**What this task involves:** A bare count is the expected answer, namely the number of lines in the records that have the word "look".
-------- Data extract
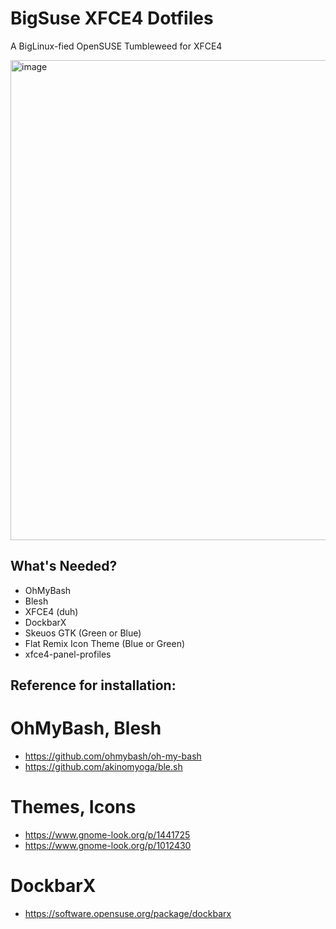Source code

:# BigSuse XFCE4 Dotfiles
A BigLinux-fied OpenSUSE Tumbleweed for XFCE4

<img width="1366" height="768" alt="image" src="https://github.com/user-attachments/assets/869ec76d-5e97-4cc0-8800-447b0d497346" />

## What's Needed?
- OhMyBash
- Blesh
- XFCE4 (duh)
- DockbarX
- Skeuos GTK (Green or Blue)
- Flat Remix Icon Theme (Blue or Green)
- xfce4-panel-profiles

## Reference for installation:
# OhMyBash, Blesh
- https://github.com/ohmybash/oh-my-bash
- https://github.com/akinomyoga/ble.sh
# Themes, Icons
- https://www.gnome-look.org/p/1441725
- https://www.gnome-look.org/p/1012430
# DockbarX
- https://software.opensuse.org/package/dockbarx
----------------
**Result of the exercise:** 2